• _Exercise objective_
Of the lines below, report only those that contain "modo".

Collected data:
__________________________________________________
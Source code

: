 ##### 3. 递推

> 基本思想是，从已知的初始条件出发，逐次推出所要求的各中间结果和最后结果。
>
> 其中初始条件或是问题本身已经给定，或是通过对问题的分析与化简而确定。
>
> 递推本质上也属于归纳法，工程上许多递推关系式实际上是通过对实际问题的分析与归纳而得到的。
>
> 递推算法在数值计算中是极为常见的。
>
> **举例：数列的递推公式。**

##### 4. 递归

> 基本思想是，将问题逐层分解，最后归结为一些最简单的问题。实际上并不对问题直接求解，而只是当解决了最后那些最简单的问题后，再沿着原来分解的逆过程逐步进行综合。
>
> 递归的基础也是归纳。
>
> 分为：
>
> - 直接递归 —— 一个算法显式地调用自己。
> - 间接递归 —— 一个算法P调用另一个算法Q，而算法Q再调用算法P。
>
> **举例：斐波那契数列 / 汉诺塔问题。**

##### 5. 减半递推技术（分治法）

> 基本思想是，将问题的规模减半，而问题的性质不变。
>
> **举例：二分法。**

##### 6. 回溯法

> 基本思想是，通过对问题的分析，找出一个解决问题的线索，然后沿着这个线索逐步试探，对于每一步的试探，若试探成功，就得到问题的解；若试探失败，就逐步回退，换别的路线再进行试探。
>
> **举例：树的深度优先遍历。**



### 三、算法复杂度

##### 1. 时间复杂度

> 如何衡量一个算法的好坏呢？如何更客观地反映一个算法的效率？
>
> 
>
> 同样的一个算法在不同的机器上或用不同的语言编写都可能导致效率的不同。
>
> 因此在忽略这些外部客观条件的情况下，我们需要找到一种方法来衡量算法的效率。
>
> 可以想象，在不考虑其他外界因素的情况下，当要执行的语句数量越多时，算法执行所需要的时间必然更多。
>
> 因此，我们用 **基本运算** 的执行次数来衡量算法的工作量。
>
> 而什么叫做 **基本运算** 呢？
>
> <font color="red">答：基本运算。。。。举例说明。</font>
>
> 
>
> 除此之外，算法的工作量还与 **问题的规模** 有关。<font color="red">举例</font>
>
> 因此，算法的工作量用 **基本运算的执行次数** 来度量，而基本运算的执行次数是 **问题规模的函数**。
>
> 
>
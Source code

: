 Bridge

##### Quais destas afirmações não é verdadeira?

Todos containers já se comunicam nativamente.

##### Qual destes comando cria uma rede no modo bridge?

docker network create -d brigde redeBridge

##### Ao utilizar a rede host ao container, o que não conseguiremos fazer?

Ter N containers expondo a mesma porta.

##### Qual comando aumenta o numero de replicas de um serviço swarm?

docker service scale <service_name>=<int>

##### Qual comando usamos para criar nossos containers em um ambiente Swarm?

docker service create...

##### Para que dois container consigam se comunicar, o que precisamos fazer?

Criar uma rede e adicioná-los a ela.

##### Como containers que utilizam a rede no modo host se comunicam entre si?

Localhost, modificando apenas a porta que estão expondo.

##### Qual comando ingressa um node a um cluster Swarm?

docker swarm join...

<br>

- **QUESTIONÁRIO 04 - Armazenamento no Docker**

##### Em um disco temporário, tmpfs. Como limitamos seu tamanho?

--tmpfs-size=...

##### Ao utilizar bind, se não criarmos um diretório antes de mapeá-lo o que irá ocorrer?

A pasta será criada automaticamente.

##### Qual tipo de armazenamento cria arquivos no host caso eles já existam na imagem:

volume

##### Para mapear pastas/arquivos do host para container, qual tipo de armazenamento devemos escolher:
__________________________________________________
• _Exercise result_
##### Qual destes comando cria uma rede no modo bridge?
##### Como containers que utilizam a rede no modo host se comunicam entre si?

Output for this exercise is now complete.